ClickHouse Supported

Apache Airflow is an open-source platform for authoring, scheduling, and monitoring workflows as code. Workflows are defined as directed acyclic graphs (DAGs) of tasks written in Python.

The apache-airflow-providers-clickhousedb provider connects Airflow to ClickHouse, letting you run queries, create tables, and load data as part of a DAG. It connects over the HTTP interface using the clickhouse-connect client, and exposes ClickHouse through Airflow's common SQL framework, so the standard SQLExecuteQueryOperator handles DDL, DML, and analytical queries with no ClickHouse-specific operator required.

Install the provider

Install the provider into the environment where your Airflow scheduler and workers run:

pip install apache-airflow-providers-clickhousedb

The provider depends on apache-airflow-providers-common-sql and clickhouse-connect, which are installed alongside it. To pass query results to pandas or polars DataFrames, install the optional extras:

pip install 'apache-airflow-providers-common-sql[pandas,polars]'

Create a ClickHouse connection

The provider registers a connection type of clickhouse. Create a connection from the Airflow UI under Admin > Connections, or define one through the CLI or an environment variable.

In the UI, select ClickHouse as the connection type and fill in the fields:

FieldDescriptionDefault
HostClickHouse server hostname, for example abc123.clickhouse.cloudlocalhost
PortHTTP(S) port8123 (plain), 8443 (TLS)
LoginClickHouse usernamedefault
PasswordClickHouse user password(empty)
DatabaseDefault database for the connection. The UI labels this Database; it is the schema field when you define the connection by URI or JSON.default

For ClickHouse Cloud or any self-hosted cluster with TLS enabled, set secure to true in the Extra field and use the TLS port (8443).

Extra connection options

The provider exposes additional options as dedicated fields in the connection form. When you define the connection by URI, JSON, or environment variable instead, supply them as keys in the extra JSON object. All are optional:

extra keyUI fieldDefaultDescription
secureUse TLS (HTTPS)falseEnable HTTPS/TLS.
verifyVerify SSL CertificatetrueVerify the server TLS certificate when secure is true. Set to false for self-signed certificates.
connect_timeoutConnection Timeout (seconds)10HTTP connection timeout in seconds.
send_receive_timeoutQuery Timeout (seconds)300Query read/write timeout in seconds. Increase this for long-running analytical queries.
compressEnable LZ4 CompressiontrueEnable LZ4 result compression.
client_nameClient Name(empty)A label appended to the Airflow version identifier in the ClickHouse User-Agent and the client_name column of system.query_log.
session_settingsSession Settings (JSON)(empty)ClickHouse session settings applied to every query on the connection, for example {"max_execution_time": 300, "max_threads": 8}.
client_kwargsClient kwargs (JSON)(empty)Additional keyword arguments forwarded to clickhouse_connect.get_client(), for example an http_proxy.

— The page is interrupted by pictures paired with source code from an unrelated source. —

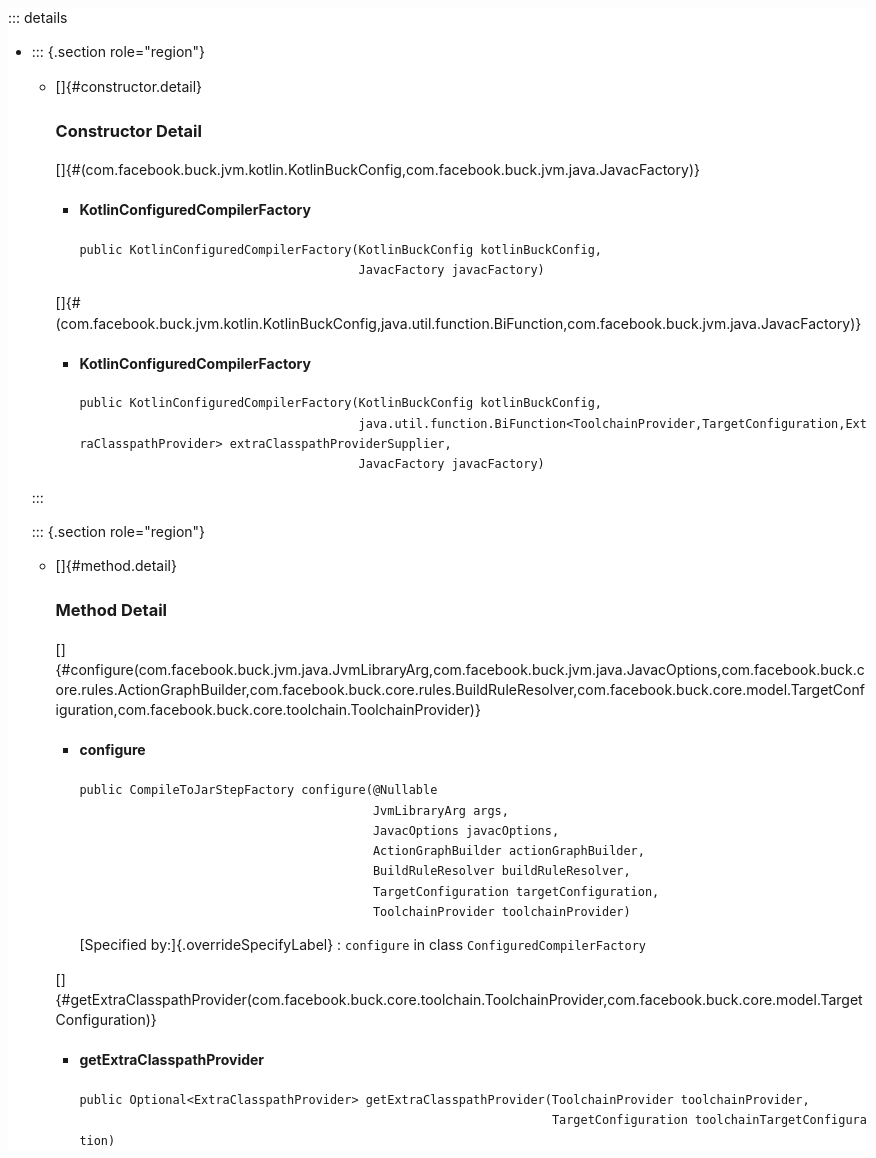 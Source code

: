 ::: details
-   ::: {.section role="region"}
    -   []{#constructor.detail}

        ### Constructor Detail

        []{#<init>(com.facebook.buck.jvm.kotlin.KotlinBuckConfig,com.facebook.buck.jvm.java.JavacFactory)}

        -   #### KotlinConfiguredCompilerFactory

                public KotlinConfiguredCompilerFactory​(KotlinBuckConfig kotlinBuckConfig,
                                                       JavacFactory javacFactory)

        []{#<init>(com.facebook.buck.jvm.kotlin.KotlinBuckConfig,java.util.function.BiFunction,com.facebook.buck.jvm.java.JavacFactory)}

        -   #### KotlinConfiguredCompilerFactory

                public KotlinConfiguredCompilerFactory​(KotlinBuckConfig kotlinBuckConfig,
                                                       java.util.function.BiFunction<ToolchainProvider,​TargetConfiguration,​ExtraClasspathProvider> extraClasspathProviderSupplier,
                                                       JavacFactory javacFactory)
    :::

    ::: {.section role="region"}
    -   []{#method.detail}

        ### Method Detail

        []{#configure(com.facebook.buck.jvm.java.JvmLibraryArg,com.facebook.buck.jvm.java.JavacOptions,com.facebook.buck.core.rules.ActionGraphBuilder,com.facebook.buck.core.rules.BuildRuleResolver,com.facebook.buck.core.model.TargetConfiguration,com.facebook.buck.core.toolchain.ToolchainProvider)}

        -   #### configure

            ``` methodSignature
            public CompileToJarStepFactory configure​(@Nullable
                                                     JvmLibraryArg args,
                                                     JavacOptions javacOptions,
                                                     ActionGraphBuilder actionGraphBuilder,
                                                     BuildRuleResolver buildRuleResolver,
                                                     TargetConfiguration targetConfiguration,
                                                     ToolchainProvider toolchainProvider)
            ```

            [Specified by:]{.overrideSpecifyLabel}
            :   `configure` in class `ConfiguredCompilerFactory`

        []{#getExtraClasspathProvider(com.facebook.buck.core.toolchain.ToolchainProvider,com.facebook.buck.core.model.TargetConfiguration)}

        -   #### getExtraClasspathProvider

            ``` methodSignature
            public Optional<ExtraClasspathProvider> getExtraClasspathProvider​(ToolchainProvider toolchainProvider,
                                                                              TargetConfiguration toolchainTargetConfiguration)
            ```
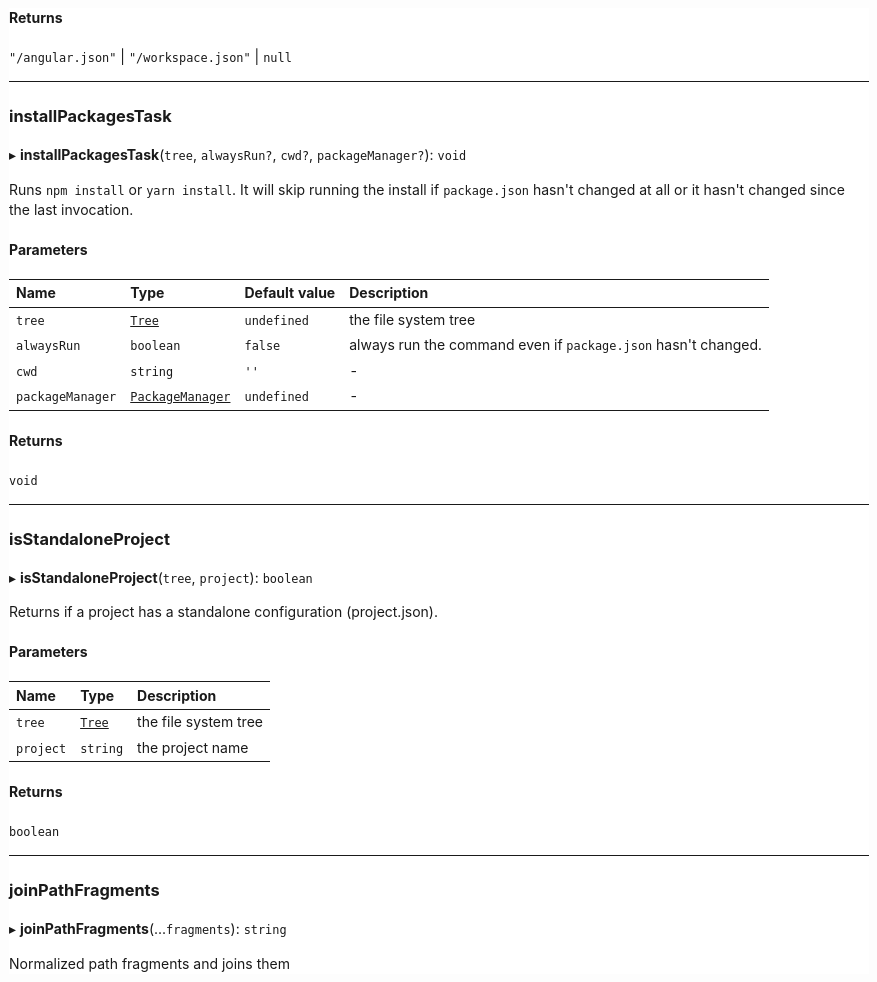 #### Returns

`"/angular.json"` \| `"/workspace.json"` \| `null`

---

### installPackagesTask

▸ **installPackagesTask**(`tree`, `alwaysRun?`, `cwd?`, `packageManager?`): `void`

Runs `npm install` or `yarn install`. It will skip running the install if
`package.json` hasn't changed at all or it hasn't changed since the last invocation.

#### Parameters

| Name             | Type                                                               | Default value | Description                                                   |
| :--------------- | :----------------------------------------------------------------- | :------------ | :------------------------------------------------------------ |
| `tree`           | [`Tree`](../../generated/nx-devkit/index#tree)                     | `undefined`   | the file system tree                                          |
| `alwaysRun`      | `boolean`                                                          | `false`       | always run the command even if `package.json` hasn't changed. |
| `cwd`            | `string`                                                           | `''`          | -                                                             |
| `packageManager` | [`PackageManager`](../../generated/nx-devkit/index#packagemanager) | `undefined`   | -                                                             |

#### Returns

`void`

---

### isStandaloneProject

▸ **isStandaloneProject**(`tree`, `project`): `boolean`

Returns if a project has a standalone configuration (project.json).

#### Parameters

| Name      | Type                                           | Description          |
| :-------- | :--------------------------------------------- | :------------------- |
| `tree`    | [`Tree`](../../generated/nx-devkit/index#tree) | the file system tree |
| `project` | `string`                                       | the project name     |

#### Returns

`boolean`

---

### joinPathFragments

▸ **joinPathFragments**(...`fragments`): `string`

Normalized path fragments and joins them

Define a connection without the UI

Set the connection through an environment variable. The URI form covers host, credentials, and database:

export AIRFLOW_CONN_CLICKHOUSE_DEFAULT='clickhouse://default:password@localhost:8123/my_database'

All components of the URI must be URL-encoded. For TLS, timeouts, or session settings, use the JSON form, which exposes the Extra fields:

export AIRFLOW_CONN_CLICKHOUSE_DEFAULT='{
    "conn_type": "clickhouse",
    "host": "abc123.clickhouse.cloud",
    "port": 8443,
    "login": "default",
    "password": "secret",
    "schema": "my_database",
    "extra": {
        "secure": true,
        "session_settings": {
            "max_execution_time": 300,
            "max_memory_usage": 10000000000
        }
    }
}'

All hooks and operators use the connection ID clickhouse_default unless you specify another.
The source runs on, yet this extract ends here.